Personen, die nach dem Zweiten Buch   als Erwerbsfähige oder als Angehörige dem Grunde nach leistungsberechtigt   sind, erhalten keine Leistungen für den Lebensunterhalt.(..) 

 § 23 SGB XII - Sozialhilfe für   Ausländerinnen und Ausländer -(in der Fassung vom 2.12.2006):    

(1) 1Ausländern,   die sich im Inland tatsächlich aufhalten, ist Hilfe zum Lebensunterhalt,   Hilfe bei Krankheit, Hilfe bei Schwangerschaft und Mutterschaft sowie Hilfe   zur Pflege nach diesem Buch zu leisten. 2Die Vorschriften   des Vierten Kapitels bleiben unberührt. 3Im Übrigen kann   Sozialhilfe geleistet werden, soweit dies im Einzelfall gerechtfertigt ist. 4Die   Einschränkungen nach Satz 1 gelten nicht für Ausländer, die im Besitz einer   Niederlassungserlaubnis oder eines befristeten Aufenthaltstitels sind und   sich voraussichtlich dauerhaft im Bundesgebiet aufhalten. 5Rechtsvorschriften,   nach denen außer den in Satz 1 genannten Leistungen auch sonstige Sozialhilfe   zu leisten ist oder geleistet werden soll, bleiben unberührt.

(2) Leistungsberechtigte nach §   1 des Asylbewerberleistungsgesetzes erhalten keine Leistungen der   Sozialhilfe.
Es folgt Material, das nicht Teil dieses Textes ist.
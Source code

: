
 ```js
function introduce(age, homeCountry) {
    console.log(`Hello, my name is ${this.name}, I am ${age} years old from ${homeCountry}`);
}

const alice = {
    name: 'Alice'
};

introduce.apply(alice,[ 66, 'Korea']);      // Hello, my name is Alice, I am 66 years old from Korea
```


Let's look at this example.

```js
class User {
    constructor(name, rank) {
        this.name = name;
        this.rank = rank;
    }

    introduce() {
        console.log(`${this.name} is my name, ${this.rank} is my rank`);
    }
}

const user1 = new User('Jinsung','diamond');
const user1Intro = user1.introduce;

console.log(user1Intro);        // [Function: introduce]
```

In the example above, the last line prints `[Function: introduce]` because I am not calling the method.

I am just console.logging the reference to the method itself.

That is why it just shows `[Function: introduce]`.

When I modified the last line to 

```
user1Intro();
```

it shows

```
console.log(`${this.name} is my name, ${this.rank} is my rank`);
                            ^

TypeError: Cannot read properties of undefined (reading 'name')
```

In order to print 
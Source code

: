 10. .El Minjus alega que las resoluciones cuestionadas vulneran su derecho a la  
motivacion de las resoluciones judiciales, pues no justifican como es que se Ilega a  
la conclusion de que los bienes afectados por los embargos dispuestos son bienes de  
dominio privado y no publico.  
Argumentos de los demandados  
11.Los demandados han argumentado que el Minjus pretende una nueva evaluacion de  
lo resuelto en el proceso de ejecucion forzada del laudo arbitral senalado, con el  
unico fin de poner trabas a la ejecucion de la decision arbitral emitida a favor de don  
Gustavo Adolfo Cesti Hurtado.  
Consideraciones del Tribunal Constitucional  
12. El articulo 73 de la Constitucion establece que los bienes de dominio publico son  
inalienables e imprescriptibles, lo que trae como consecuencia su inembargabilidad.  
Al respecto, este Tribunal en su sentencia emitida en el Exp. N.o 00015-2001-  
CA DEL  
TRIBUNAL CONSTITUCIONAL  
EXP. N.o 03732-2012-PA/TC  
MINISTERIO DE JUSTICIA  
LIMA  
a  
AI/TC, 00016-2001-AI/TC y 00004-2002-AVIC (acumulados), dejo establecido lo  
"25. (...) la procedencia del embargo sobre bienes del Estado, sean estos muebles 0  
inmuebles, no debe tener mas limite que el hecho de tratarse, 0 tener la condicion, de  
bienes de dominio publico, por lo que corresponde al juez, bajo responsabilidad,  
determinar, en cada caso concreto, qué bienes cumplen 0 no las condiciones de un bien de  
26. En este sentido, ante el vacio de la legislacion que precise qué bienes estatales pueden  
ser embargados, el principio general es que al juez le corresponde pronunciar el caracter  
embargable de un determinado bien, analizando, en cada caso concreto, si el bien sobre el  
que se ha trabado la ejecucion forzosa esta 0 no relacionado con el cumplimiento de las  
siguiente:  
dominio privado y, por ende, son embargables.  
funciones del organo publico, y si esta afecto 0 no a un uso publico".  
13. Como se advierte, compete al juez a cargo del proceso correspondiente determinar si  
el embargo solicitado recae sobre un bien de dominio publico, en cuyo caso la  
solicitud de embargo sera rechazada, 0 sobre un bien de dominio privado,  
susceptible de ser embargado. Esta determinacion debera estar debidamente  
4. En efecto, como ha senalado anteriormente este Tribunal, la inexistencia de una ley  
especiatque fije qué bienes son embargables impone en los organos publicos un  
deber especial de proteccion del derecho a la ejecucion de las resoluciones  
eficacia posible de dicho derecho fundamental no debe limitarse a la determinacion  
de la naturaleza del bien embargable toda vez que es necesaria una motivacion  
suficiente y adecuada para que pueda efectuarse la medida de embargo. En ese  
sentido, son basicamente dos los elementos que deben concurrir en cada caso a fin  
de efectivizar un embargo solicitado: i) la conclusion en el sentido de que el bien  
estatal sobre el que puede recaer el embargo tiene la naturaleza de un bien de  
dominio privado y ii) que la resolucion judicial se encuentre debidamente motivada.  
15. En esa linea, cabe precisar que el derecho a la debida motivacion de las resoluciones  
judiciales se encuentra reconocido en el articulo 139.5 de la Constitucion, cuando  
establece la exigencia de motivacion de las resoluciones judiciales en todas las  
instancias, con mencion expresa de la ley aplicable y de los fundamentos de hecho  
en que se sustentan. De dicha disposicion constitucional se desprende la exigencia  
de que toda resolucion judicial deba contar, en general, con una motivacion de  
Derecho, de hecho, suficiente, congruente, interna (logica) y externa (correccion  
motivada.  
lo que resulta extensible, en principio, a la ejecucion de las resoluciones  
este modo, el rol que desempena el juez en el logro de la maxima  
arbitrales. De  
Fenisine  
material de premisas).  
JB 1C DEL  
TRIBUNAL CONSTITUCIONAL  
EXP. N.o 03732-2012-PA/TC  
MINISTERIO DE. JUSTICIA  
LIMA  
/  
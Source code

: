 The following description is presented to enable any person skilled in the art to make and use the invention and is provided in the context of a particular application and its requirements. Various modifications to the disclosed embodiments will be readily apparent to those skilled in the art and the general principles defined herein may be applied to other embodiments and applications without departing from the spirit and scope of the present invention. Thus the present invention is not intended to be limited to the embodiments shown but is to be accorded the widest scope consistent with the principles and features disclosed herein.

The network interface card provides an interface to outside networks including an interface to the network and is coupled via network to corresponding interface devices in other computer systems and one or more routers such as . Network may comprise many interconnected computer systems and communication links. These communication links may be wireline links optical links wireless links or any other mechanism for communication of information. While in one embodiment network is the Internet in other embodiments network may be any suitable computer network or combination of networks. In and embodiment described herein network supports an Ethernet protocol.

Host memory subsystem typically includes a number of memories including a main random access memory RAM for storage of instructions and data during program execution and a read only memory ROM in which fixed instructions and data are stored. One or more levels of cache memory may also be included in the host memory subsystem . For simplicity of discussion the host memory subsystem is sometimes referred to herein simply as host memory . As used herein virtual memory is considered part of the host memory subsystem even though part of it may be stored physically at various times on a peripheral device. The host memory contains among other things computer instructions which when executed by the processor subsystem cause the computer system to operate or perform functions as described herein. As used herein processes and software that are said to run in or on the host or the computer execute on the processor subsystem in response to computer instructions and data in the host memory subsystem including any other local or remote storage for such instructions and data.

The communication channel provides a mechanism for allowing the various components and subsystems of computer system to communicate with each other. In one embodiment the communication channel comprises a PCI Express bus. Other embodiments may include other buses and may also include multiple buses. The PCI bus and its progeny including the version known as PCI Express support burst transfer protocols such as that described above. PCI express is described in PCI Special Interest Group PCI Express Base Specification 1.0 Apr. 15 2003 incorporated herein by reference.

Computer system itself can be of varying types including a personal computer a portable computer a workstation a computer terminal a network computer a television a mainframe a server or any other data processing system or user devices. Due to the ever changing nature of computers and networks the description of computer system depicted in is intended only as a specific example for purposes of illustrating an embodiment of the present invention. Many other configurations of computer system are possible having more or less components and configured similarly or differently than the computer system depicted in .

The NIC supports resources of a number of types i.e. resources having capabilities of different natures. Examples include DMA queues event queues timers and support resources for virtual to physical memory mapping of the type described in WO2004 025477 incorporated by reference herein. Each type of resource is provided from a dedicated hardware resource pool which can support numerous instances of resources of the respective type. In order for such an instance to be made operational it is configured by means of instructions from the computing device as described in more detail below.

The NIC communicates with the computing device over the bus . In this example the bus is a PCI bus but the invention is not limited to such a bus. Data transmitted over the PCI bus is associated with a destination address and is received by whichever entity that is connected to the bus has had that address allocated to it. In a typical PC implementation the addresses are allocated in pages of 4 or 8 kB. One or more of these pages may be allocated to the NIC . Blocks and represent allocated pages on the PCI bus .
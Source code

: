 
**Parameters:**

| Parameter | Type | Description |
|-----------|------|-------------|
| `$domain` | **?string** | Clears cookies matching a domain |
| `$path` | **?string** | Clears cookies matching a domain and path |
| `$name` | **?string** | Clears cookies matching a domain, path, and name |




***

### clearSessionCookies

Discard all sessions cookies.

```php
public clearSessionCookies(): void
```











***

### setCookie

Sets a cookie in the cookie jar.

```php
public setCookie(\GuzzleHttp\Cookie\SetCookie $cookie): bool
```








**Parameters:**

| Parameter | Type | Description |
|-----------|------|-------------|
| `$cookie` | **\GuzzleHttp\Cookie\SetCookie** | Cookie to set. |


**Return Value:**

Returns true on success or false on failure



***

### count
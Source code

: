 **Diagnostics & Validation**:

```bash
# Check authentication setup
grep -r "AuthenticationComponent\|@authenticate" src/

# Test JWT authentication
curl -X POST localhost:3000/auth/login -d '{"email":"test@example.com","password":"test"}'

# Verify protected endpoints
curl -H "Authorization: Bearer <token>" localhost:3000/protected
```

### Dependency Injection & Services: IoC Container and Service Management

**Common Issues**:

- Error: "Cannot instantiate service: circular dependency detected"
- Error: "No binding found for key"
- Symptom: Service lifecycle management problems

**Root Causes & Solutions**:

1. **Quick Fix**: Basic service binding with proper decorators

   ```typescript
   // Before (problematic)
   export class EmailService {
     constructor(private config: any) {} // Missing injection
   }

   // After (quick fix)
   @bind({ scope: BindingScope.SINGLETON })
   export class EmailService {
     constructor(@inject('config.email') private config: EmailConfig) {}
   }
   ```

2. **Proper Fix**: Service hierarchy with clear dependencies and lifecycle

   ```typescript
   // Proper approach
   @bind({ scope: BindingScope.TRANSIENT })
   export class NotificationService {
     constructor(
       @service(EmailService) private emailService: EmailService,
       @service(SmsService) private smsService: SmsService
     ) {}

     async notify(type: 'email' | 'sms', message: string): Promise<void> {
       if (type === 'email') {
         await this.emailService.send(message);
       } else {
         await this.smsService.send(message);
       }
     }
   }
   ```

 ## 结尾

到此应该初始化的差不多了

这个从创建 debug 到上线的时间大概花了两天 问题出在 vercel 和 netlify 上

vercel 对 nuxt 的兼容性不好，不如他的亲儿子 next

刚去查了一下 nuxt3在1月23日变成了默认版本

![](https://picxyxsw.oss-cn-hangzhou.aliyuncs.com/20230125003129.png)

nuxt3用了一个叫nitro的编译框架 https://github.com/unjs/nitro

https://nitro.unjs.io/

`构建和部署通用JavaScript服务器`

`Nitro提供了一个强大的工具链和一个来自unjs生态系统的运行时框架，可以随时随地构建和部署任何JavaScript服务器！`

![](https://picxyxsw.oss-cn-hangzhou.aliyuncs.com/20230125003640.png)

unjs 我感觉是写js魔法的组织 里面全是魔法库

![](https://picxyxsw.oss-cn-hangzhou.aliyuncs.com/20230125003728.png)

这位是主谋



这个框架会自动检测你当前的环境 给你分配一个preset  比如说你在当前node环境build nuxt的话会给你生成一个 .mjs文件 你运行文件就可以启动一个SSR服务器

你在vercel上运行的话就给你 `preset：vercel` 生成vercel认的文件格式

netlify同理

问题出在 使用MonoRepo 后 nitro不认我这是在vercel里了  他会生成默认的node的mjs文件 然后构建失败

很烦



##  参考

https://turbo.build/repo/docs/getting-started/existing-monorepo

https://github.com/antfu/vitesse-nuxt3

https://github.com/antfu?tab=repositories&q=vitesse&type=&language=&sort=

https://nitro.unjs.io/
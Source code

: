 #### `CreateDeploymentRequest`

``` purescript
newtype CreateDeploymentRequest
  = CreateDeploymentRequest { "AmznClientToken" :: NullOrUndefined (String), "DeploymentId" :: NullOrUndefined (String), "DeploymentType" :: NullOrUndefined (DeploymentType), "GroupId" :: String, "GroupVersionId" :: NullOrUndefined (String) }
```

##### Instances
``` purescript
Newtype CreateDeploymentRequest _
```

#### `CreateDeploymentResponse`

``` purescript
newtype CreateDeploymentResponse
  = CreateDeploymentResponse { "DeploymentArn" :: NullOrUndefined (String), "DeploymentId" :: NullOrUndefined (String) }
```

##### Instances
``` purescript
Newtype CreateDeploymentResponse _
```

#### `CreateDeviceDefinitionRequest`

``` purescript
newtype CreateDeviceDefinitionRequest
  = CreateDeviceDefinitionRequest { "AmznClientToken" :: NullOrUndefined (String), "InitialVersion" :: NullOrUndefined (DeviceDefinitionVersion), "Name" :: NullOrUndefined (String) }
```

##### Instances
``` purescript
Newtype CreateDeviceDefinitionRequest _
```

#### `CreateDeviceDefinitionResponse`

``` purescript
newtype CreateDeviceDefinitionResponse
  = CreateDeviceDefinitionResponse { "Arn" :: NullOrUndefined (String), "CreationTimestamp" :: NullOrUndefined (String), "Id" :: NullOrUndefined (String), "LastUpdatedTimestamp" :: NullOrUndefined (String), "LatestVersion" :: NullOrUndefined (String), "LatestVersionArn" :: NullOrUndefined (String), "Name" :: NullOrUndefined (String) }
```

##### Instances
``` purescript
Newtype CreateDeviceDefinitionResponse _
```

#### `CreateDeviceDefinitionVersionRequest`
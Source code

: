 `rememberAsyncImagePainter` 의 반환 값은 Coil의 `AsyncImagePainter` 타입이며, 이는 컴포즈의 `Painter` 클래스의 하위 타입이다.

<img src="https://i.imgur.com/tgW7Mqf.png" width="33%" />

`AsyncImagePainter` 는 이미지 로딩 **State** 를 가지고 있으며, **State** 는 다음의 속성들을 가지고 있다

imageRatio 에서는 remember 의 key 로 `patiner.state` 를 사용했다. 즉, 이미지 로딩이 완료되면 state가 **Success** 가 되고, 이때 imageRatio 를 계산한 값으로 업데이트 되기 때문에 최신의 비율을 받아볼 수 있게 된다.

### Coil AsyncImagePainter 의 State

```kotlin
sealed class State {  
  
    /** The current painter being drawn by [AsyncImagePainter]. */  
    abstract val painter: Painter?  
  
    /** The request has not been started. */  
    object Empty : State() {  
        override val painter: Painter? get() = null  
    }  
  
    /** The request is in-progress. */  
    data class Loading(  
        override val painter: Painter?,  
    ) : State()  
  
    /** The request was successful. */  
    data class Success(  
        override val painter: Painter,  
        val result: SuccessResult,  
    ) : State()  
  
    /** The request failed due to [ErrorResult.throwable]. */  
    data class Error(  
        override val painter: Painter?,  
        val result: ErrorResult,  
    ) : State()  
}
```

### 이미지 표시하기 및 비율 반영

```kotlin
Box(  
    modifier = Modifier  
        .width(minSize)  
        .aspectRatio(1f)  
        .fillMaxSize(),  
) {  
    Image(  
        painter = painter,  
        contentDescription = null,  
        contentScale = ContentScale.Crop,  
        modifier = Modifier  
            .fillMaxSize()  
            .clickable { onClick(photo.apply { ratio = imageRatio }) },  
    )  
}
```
(3) 1Ausländer,   die eingereist sind, um Sozialhilfe zu erlangen, oder deren Aufenthaltsrecht   sich allein aus dem Zweck der Arbeitssuche ergibt, sowie ihre   Familienangehörigen haben keinen Anspruch auf Sozialhilfe. 2Sind   sie zum Zweck einer Behandlung oder Linderung einer Krankheit eingereist,   soll Hilfe bei Krankheit insoweit nur zur Behebung eines akut   lebensbedrohlichen Zustandes oder für eine unaufschiebbare und unabweisbar   gebotene Behandlung einer schweren oder ansteckenden Erkrankung geleistet   werden.